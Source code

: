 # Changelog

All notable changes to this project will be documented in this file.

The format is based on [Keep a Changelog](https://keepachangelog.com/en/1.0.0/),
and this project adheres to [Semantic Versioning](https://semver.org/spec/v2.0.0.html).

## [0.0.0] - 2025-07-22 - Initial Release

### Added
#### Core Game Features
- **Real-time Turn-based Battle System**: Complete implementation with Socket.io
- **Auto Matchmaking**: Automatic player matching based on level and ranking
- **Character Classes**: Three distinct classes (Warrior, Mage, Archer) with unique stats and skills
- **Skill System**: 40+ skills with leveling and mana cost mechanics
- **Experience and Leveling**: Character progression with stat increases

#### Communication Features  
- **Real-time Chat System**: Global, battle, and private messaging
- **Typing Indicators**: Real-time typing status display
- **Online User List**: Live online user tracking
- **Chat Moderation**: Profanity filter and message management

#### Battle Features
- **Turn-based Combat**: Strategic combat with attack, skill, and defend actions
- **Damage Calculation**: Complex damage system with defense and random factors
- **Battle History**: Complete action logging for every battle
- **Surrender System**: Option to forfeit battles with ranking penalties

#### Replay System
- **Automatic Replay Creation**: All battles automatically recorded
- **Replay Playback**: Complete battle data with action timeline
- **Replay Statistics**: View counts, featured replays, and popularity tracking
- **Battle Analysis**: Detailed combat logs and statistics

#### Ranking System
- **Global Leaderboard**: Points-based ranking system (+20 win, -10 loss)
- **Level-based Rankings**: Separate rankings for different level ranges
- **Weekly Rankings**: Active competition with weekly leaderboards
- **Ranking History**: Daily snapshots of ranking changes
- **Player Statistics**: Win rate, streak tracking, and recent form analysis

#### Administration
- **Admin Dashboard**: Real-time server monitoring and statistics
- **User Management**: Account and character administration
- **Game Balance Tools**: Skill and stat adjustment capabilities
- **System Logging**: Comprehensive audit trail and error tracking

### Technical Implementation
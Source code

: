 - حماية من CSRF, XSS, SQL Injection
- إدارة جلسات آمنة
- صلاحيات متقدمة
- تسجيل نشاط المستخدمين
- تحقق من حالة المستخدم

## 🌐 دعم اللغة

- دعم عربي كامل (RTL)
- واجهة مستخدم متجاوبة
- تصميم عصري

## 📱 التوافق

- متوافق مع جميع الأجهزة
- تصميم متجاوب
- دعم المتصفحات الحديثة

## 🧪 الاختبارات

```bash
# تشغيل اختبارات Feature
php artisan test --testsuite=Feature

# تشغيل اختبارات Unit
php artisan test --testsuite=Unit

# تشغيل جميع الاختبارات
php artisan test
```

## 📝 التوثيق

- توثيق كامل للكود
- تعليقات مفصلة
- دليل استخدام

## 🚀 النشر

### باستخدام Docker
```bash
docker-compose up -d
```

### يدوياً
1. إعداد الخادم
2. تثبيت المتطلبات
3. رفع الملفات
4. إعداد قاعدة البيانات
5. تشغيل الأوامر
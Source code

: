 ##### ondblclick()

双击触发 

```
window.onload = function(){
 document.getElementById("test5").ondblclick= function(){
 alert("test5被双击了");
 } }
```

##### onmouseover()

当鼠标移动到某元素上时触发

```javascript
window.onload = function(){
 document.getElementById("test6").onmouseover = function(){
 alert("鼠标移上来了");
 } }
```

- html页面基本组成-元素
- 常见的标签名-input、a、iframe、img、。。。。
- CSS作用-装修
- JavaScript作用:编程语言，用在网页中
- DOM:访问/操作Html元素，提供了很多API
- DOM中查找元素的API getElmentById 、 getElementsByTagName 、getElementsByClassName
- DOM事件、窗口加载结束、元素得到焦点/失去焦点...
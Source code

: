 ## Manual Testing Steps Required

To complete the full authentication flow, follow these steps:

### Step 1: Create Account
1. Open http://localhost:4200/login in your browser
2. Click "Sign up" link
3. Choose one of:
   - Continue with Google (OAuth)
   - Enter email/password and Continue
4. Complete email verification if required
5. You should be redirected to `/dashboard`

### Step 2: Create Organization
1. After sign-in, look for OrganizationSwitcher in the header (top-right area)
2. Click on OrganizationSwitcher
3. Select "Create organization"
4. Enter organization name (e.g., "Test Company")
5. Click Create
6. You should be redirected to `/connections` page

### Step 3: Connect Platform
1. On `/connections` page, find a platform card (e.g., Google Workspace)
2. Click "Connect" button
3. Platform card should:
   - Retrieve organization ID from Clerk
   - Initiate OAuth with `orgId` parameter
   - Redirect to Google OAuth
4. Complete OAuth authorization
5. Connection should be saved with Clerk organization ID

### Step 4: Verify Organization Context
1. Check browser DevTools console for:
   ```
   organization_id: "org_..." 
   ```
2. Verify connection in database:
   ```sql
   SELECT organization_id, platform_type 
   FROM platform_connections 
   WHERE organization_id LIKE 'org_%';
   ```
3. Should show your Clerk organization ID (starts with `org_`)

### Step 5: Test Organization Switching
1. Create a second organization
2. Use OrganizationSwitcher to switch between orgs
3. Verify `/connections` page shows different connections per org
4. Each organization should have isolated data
===
**Exercise prompt**.
Print again the lines of the entries above that fall between the line holding "- إدارة جلسات آمنة" and the line holding "- تعليقات مفصلة", inclusive, exactly as they stand.

**Answer box**.
- إدارة جلسات آمنة
- صلاحيات متقدمة
- تسجيل نشاط المستخدمين
- تحقق من حالة المستخدم

## 🌐 دعم اللغة

- دعم عربي كامل (RTL)
- واجهة مستخدم متجاوبة
- تصميم عصري

## 📱 التوافق

- متوافق مع جميع الأجهزة
- تصميم متجاوب
- دعم المتصفحات الحديثة

## 🧪 الاختبارات

```bash
# تشغيل اختبارات Feature
php artisan test --testsuite=Feature

# تشغيل اختبارات Unit
php artisan test --testsuite=Unit

# تشغيل جميع الاختبارات
php artisan test
```

## 📝 التوثيق

- توثيق كامل للكود
- تعليقات مفصلة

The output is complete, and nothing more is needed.